__Your objective__. Using "black" as the search string, find the matching lines below and copy them.

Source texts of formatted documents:
────────

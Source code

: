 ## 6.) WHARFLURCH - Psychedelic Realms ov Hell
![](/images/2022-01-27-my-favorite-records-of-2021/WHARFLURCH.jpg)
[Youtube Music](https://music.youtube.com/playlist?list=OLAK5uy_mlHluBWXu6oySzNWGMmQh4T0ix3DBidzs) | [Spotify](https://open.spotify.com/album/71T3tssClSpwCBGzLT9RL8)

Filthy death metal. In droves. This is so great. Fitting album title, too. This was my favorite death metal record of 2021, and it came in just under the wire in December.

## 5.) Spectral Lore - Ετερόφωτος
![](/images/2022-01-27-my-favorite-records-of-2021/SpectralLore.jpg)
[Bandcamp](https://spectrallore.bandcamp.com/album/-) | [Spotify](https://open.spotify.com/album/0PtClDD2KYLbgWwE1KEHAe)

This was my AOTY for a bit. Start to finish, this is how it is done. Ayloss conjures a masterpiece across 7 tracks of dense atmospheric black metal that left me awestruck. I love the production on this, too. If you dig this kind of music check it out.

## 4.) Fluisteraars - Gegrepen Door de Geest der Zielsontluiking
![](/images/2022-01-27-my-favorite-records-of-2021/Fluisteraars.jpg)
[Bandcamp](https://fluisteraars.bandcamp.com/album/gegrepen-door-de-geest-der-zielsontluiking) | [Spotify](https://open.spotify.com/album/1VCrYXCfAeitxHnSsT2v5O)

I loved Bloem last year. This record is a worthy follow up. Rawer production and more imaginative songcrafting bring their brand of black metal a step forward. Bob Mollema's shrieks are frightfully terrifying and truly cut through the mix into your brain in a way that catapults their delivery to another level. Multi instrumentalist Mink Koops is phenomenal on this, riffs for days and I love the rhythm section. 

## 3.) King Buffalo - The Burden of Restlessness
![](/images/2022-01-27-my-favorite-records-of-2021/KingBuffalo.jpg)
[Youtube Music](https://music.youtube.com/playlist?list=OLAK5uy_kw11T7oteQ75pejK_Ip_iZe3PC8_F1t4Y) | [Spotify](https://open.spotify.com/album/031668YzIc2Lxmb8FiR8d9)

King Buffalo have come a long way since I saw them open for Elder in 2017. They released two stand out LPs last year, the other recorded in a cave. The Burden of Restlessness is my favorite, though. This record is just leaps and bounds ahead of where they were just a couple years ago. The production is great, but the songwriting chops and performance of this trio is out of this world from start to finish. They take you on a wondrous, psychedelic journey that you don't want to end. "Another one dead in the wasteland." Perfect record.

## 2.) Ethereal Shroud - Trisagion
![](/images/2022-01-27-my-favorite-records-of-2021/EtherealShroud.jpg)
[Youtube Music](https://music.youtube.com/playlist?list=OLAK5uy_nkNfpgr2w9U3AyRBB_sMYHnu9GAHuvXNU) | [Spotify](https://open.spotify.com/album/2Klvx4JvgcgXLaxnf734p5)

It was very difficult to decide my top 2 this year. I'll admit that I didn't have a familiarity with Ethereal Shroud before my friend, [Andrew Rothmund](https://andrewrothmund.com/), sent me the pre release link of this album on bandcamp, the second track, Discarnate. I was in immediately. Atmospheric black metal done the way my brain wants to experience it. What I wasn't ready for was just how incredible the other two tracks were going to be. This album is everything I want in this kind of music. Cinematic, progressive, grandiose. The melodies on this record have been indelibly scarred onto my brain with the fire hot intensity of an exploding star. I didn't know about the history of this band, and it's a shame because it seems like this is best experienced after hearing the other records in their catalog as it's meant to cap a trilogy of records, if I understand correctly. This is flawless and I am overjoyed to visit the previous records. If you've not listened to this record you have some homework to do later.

────────

__Answer area__.
This was my AOTY for a bit. Start to finish, this is how it is done. Ayloss conjures a masterpiece across 7 tracks of dense atmospheric black metal that left me awestruck. I love the production on this, too. If you dig this kind of music check it out.
I loved Bloem last year. This record is a worthy follow up. Rawer production and more imaginative songcrafting bring their brand of black metal a step forward. Bob Mollema's shrieks are frightfully terrifying and truly cut through the mix into your brain in a way that catapults their delivery to another level. Multi instrumentalist Mink Koops is phenomenal on this, riffs for days and I love the rhythm section. 
It was very difficult to decide my top 2 this year. I'll admit that I didn't have a familiarity with Ethereal Shroud before my friend, [Andrew Rothmund](https://andrewrothmund.com/), sent me the pre release link of this album on bandcamp, the second track, Discarnate. I was in immediately. Atmospheric black metal done the way my brain wants to experience it. What I wasn't ready for was just how incredible the other two tracks were going to be. This album is everything I want in this kind of music. Cinematic, progressive, grandiose. The melodies on this record have been indelibly scarred onto my brain with the fire hot intensity of an exploding star. I didn't know about the history of this band, and it's a shame because it seems like this is best experienced after hearing the other records in their catalog as it's meant to cap a trilogy of records, if I understand correctly. This is flawless and I am overjoyed to visit the previous records. If you've not listened to this record you have some homework to do later.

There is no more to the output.